A message from Hugh Ronzani
One of the composers featured in Notre-Dame
I was approached early in the artistic development process of Notre Dame by Paul Dyer, Artistic Director of the Brandenburg, who was keen to commission a new work to be performed as the finale for the concert. His brief was very simple, “Hope – amidst the smoke and haze, the dawn of the new day after the fire”.

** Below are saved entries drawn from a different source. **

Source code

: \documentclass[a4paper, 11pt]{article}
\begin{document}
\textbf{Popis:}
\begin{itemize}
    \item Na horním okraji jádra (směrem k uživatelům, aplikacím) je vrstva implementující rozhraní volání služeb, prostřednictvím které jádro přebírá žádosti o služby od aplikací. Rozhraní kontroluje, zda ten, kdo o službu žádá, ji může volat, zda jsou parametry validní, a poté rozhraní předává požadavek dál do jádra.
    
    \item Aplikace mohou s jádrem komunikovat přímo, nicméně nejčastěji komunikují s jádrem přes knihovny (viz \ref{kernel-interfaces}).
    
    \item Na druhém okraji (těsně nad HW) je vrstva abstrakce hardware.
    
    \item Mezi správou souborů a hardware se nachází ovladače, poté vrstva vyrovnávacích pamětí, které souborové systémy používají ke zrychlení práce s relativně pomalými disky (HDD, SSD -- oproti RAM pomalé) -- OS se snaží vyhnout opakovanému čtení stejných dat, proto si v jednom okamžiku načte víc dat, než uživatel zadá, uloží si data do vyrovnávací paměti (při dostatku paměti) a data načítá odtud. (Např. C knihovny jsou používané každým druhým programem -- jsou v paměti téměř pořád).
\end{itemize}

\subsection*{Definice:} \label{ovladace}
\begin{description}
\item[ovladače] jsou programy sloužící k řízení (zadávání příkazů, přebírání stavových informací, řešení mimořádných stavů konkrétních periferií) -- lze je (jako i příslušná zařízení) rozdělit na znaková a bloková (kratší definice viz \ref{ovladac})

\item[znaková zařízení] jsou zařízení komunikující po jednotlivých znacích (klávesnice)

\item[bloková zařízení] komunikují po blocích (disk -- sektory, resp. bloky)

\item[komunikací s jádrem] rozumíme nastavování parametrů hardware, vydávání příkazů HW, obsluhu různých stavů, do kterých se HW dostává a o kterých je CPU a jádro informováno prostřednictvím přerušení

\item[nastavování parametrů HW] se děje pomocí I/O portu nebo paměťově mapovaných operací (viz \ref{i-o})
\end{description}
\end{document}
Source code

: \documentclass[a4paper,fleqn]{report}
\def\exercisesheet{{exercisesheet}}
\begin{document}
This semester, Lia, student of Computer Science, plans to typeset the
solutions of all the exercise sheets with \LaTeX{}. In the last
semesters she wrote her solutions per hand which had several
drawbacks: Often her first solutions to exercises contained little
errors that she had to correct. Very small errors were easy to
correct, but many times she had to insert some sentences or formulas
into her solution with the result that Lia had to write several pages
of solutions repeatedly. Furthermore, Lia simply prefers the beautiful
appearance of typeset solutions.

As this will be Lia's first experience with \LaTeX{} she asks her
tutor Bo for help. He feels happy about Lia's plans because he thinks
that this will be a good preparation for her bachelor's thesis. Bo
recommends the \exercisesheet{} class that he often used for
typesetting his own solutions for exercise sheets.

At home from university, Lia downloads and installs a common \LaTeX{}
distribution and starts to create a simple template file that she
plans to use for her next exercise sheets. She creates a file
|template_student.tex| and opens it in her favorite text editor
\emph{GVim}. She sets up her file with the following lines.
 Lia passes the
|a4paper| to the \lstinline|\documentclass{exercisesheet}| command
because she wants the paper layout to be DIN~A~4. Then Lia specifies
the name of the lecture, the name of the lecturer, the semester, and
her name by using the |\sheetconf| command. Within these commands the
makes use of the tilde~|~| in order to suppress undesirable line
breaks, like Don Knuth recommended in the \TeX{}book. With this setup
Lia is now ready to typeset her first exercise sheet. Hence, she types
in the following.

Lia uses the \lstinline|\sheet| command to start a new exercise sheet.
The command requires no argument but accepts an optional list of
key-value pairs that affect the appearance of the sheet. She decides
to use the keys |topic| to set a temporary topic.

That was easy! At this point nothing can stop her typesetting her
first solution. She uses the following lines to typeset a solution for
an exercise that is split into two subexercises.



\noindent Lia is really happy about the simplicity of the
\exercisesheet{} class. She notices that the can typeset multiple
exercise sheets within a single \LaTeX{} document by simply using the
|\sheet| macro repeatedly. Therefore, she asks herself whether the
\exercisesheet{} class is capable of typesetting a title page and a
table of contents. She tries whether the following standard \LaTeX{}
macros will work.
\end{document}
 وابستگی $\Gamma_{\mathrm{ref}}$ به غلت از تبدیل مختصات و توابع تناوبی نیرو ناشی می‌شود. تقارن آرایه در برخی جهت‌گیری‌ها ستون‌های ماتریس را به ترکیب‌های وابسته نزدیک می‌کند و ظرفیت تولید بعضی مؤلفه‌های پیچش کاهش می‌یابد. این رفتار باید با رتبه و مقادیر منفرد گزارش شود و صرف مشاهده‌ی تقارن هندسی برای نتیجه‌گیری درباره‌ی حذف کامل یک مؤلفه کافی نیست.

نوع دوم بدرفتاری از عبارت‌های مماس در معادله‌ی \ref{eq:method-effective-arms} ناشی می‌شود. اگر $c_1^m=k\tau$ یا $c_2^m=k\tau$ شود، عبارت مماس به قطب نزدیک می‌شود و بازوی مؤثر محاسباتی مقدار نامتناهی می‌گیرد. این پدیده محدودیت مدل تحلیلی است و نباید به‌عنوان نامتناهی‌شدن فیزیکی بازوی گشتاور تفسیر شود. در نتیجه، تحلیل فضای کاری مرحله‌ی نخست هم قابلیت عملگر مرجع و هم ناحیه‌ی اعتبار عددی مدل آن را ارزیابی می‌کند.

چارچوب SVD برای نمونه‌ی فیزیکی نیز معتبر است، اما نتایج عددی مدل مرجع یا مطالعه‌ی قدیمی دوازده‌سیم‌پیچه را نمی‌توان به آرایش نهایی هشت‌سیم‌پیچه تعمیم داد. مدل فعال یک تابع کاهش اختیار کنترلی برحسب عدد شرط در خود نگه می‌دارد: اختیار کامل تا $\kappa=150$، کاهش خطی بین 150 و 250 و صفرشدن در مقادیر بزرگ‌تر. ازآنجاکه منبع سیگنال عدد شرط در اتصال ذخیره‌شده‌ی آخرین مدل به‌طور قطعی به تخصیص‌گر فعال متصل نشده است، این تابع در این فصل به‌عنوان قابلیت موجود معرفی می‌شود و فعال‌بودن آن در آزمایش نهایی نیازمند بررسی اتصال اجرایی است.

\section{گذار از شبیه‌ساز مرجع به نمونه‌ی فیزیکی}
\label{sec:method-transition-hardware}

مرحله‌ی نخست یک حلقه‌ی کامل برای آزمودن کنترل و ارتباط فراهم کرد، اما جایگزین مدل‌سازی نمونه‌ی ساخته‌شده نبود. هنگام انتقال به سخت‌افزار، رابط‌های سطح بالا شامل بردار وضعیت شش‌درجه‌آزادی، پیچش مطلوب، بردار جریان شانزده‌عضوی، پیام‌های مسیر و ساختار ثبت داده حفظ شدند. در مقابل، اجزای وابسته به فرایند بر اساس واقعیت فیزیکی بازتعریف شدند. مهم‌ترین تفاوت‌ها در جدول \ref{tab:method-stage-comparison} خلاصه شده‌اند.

Several things were weighing on my mind at that time; a personal loss in the family, disbelief with what had transpired in Paris, the mass outpouring of emotions worldwide. French is the language I speak at home and I have a strong emotional connection with Notre-Dame de Paris having lived myself some 500m from the great cathedral for several years. I had lit candles for lost loved ones there, and watched the sun set and rise again over its flying buttresses. However, it was not until I read through a draft script for this project prepared by the wonderful Alana Valentine that I found my inspiration for l’aube. Her text included a quote from Victor Hugo’s novel, The Hunchback of Notre Dame:
It is a graft which shoots up, a sap which circulates, a vegetation which starts forth anew.
For me, Victor Hugo’s ‘graft’ is like the light we see with each new dawn; it grows, builds slowly but inexorably in intensity until finally the entire disc of the sun becomes visible over the horizon, rising higher still. The dawn is a reminder to all that whatever terrible things may have transpired during the night the light and warmth of a new day brings hope.